• ASSIGNMENT:
If an entry contains a picture, omit that picture and transcribe everything else exactly.

• RECORDS SUPPLIED:
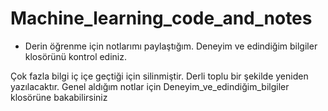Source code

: # Machine_learning_code_and_notes
- Derin öğrenme için notlarımı paylaştığım. Deneyim ve edindiğim bilgiler klosörünü kontrol ediniz.

Çok fazla bilgi iç içe geçtiği için silinmiştir. Derli toplu bir şekilde yeniden yazılacaktır.
Genel aldığım notlar için Deneyim_ve_edindiğim_bilgiler klosörüne bakabilirsiniz
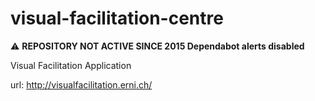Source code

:visual-facilitation-centre
==========================

:warning: **REPOSITORY NOT ACTIVE SINCE 2015 Dependabot alerts disabled**

Visual Facilitation Application

url: http://visualfacilitation.erni.ch/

• ANSWER SECTION:
Source code

: # Machine_learning_code_and_notes
- Derin öğrenme için notlarımı paylaştığım. Deneyim ve edindiğim bilgiler klosörünü kontrol ediniz.

Çok fazla bilgi iç içe geçtiği için silinmiştir. Derli toplu bir şekilde yeniden yazılacaktır.
Genel aldığım notlar için Deneyim_ve_edindiğim_bilgiler klosörüne bakabilirsiniz
Source code

:visual-facilitation-centre
==========================

:warning: **REPOSITORY NOT ACTIVE SINCE 2015 Dependabot alerts disabled**

Visual Facilitation Application

url: http://visualfacilitation.erni.ch/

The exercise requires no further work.